Task item:
Exact copies of the lines below are the goal; any images in them are dropped.

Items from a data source
- - -
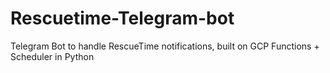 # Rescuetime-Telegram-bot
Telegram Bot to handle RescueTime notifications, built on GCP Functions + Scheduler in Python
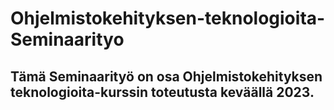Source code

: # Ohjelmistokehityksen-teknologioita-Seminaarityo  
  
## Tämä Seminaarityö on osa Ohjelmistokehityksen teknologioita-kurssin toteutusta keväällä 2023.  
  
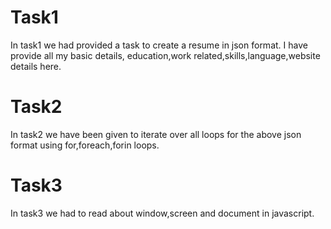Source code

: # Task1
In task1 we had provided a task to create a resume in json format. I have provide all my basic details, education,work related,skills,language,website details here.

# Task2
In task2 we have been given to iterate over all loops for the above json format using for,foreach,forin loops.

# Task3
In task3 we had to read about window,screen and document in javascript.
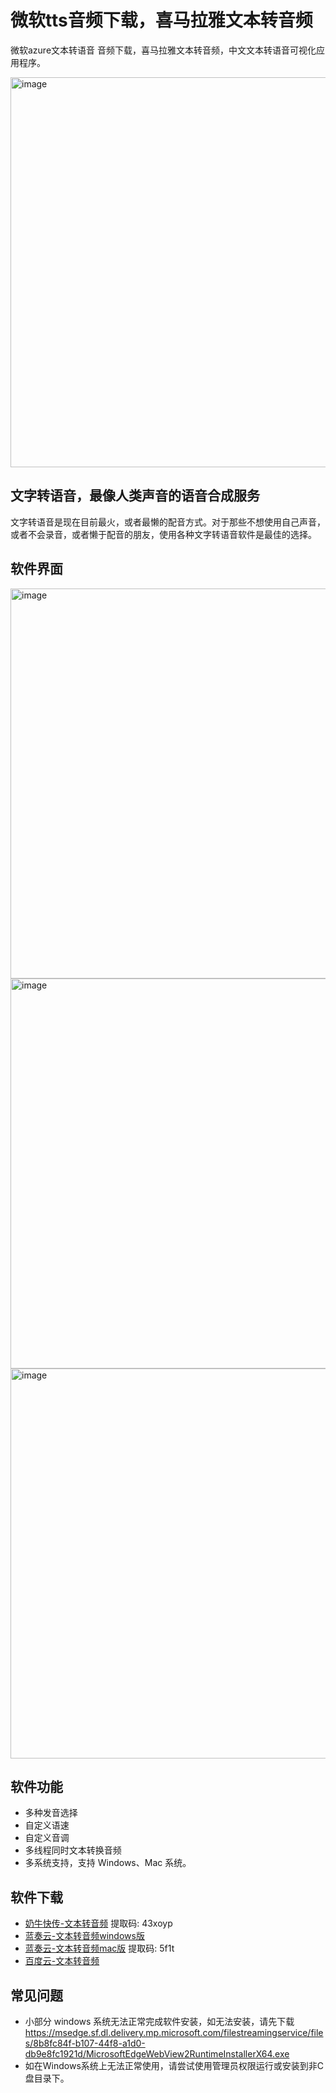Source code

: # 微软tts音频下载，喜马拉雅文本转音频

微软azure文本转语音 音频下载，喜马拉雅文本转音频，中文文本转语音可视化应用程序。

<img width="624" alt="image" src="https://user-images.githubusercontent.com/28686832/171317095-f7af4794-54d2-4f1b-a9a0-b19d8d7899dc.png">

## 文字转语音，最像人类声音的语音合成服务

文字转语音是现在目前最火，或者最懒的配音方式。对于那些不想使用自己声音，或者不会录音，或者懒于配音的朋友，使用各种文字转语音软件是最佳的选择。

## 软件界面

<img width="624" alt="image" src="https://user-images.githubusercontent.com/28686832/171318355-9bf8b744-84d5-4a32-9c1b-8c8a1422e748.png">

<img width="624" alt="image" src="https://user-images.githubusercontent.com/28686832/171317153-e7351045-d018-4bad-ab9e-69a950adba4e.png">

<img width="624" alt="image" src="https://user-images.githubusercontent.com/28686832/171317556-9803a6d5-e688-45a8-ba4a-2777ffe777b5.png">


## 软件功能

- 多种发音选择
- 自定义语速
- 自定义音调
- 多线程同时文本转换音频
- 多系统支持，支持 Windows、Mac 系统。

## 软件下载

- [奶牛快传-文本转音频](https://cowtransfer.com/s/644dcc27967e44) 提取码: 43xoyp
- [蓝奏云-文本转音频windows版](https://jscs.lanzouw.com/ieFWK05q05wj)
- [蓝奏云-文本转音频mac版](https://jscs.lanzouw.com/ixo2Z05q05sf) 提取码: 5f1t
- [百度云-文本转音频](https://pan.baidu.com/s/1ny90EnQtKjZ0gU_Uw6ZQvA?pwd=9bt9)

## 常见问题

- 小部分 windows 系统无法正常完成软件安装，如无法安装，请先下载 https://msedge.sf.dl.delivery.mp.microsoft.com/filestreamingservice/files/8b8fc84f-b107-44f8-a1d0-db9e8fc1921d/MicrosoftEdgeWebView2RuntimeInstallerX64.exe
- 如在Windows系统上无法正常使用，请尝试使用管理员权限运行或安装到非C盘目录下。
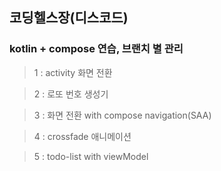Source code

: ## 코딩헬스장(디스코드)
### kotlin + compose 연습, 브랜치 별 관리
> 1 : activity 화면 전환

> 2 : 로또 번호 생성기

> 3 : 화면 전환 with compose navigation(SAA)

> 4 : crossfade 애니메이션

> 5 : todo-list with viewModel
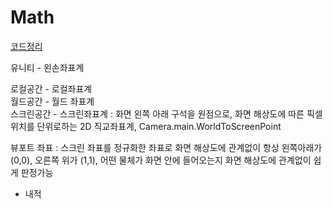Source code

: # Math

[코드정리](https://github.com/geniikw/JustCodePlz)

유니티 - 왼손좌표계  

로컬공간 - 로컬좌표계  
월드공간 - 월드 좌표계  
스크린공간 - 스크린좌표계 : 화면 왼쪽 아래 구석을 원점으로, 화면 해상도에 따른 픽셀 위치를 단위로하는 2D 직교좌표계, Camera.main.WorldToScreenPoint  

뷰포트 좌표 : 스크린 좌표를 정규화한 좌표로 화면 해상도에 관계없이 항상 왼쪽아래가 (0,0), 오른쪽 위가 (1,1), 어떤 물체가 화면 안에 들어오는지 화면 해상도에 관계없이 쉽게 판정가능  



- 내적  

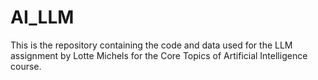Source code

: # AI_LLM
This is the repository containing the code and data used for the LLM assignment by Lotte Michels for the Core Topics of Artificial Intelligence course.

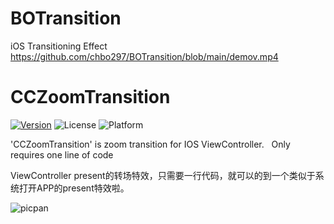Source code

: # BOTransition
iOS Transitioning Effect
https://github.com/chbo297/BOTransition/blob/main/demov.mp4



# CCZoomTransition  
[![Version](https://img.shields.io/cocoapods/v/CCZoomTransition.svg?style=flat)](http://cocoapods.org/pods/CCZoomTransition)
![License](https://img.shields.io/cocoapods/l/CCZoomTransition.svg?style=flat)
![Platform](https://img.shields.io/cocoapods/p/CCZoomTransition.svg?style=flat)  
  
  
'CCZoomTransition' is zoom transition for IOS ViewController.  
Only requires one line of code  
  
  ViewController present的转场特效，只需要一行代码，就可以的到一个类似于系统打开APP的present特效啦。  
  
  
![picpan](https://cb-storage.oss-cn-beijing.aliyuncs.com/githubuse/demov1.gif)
- - -
Response area:
 # Rescuetime-Telegram-bot
Telegram Bot to handle RescueTime notifications, built on GCP Functions + Scheduler in Python
Source code

: # Ohjelmistokehityksen-teknologioita-Seminaarityo  
  
## Tämä Seminaarityö on osa Ohjelmistokehityksen teknologioita-kurssin toteutusta keväällä 2023.  
  
Source code

: # Task1
In task1 we had provided a task to create a resume in json format. I have provide all my basic details, education,work related,skills,language,website details here.

# Task2
In task2 we have been given to iterate over all loops for the above json format using for,foreach,forin loops.

# Task3
In task3 we had to read about window,screen and document in javascript.
Source code

: # 微软tts音频下载，喜马拉雅文本转音频

微软azure文本转语音 音频下载，喜马拉雅文本转音频，中文文本转语音可视化应用程序。

<img width="624" alt="image" src="https://user-images.githubusercontent.com/28686832/171317095-f7af4794-54d2-4f1b-a9a0-b19d8d7899dc.png">

## 文字转语音，最像人类声音的语音合成服务

文字转语音是现在目前最火，或者最懒的配音方式。对于那些不想使用自己声音，或者不会录音，或者懒于配音的朋友，使用各种文字转语音软件是最佳的选择。

## 软件界面

<img width="624" alt="image" src="https://user-images.githubusercontent.com/28686832/171318355-9bf8b744-84d5-4a32-9c1b-8c8a1422e748.png">

<img width="624" alt="image" src="https://user-images.githubusercontent.com/28686832/171317153-e7351045-d018-4bad-ab9e-69a950adba4e.png">

<img width="624" alt="image" src="https://user-images.githubusercontent.com/28686832/171317556-9803a6d5-e688-45a8-ba4a-2777ffe777b5.png">


## 软件功能

- 多种发音选择
- 自定义语速
- 自定义音调
- 多线程同时文本转换音频
- 多系统支持，支持 Windows、Mac 系统。

## 软件下载

- [奶牛快传-文本转音频](https://cowtransfer.com/s/644dcc27967e44) 提取码: 43xoyp
- [蓝奏云-文本转音频windows版](https://jscs.lanzouw.com/ieFWK05q05wj)
- [蓝奏云-文本转音频mac版](https://jscs.lanzouw.com/ixo2Z05q05sf) 提取码: 5f1t
- [百度云-文本转音频](https://pan.baidu.com/s/1ny90EnQtKjZ0gU_Uw6ZQvA?pwd=9bt9)

## 常见问题

- 小部分 windows 系统无法正常完成软件安装，如无法安装，请先下载 https://msedge.sf.dl.delivery.mp.microsoft.com/filestreamingservice/files/8b8fc84f-b107-44f8-a1d0-db9e8fc1921d/MicrosoftEdgeWebView2RuntimeInstallerX64.exe
- 如在Windows系统上无法正常使用，请尝试使用管理员权限运行或安装到非C盘目录下。
Source code

: ## 코딩헬스장(디스코드)
### kotlin + compose 연습, 브랜치 별 관리
> 1 : activity 화면 전환

> 2 : 로또 번호 생성기

> 3 : 화면 전환 with compose navigation(SAA)

> 4 : crossfade 애니메이션

> 5 : todo-list with viewModel
Source code

: # Math

[코드정리](https://github.com/geniikw/JustCodePlz)

유니티 - 왼손좌표계  

로컬공간 - 로컬좌표계  
월드공간 - 월드 좌표계  
스크린공간 - 스크린좌표계 : 화면 왼쪽 아래 구석을 원점으로, 화면 해상도에 따른 픽셀 위치를 단위로하는 2D 직교좌표계, Camera.main.WorldToScreenPoint  

뷰포트 좌표 : 스크린 좌표를 정규화한 좌표로 화면 해상도에 관계없이 항상 왼쪽아래가 (0,0), 오른쪽 위가 (1,1), 어떤 물체가 화면 안에 들어오는지 화면 해상도에 관계없이 쉽게 판정가능  



- 내적  

Source code

: # AI_LLM
This is the repository containing the code and data used for the LLM assignment by Lotte Michels for the Core Topics of Artificial Intelligence course.

Source code

: # BOTransition
iOS Transitioning Effect
https://github.com/chbo297/BOTransition/blob/main/demov.mp4



# CCZoomTransition  
[![Version](https://img.shields.io/cocoapods/v/CCZoomTransition.svg?style=flat)](http://cocoapods.org/pods/CCZoomTransition)
![License](https://img.shields.io/cocoapods/l/CCZoomTransition.svg?style=flat)
![Platform](https://img.shields.io/cocoapods/p/CCZoomTransition.svg?style=flat)  
  
  
'CCZoomTransition' is zoom transition for IOS ViewController.  
Only requires one line of code  
  
  ViewController present的转场特效，只需要一行代码，就可以的到一个类似于系统打开APP的present特效啦。  
  
  
![picpan](https://cb-storage.oss-cn-beijing.aliyuncs.com/githubuse/demov1.gif)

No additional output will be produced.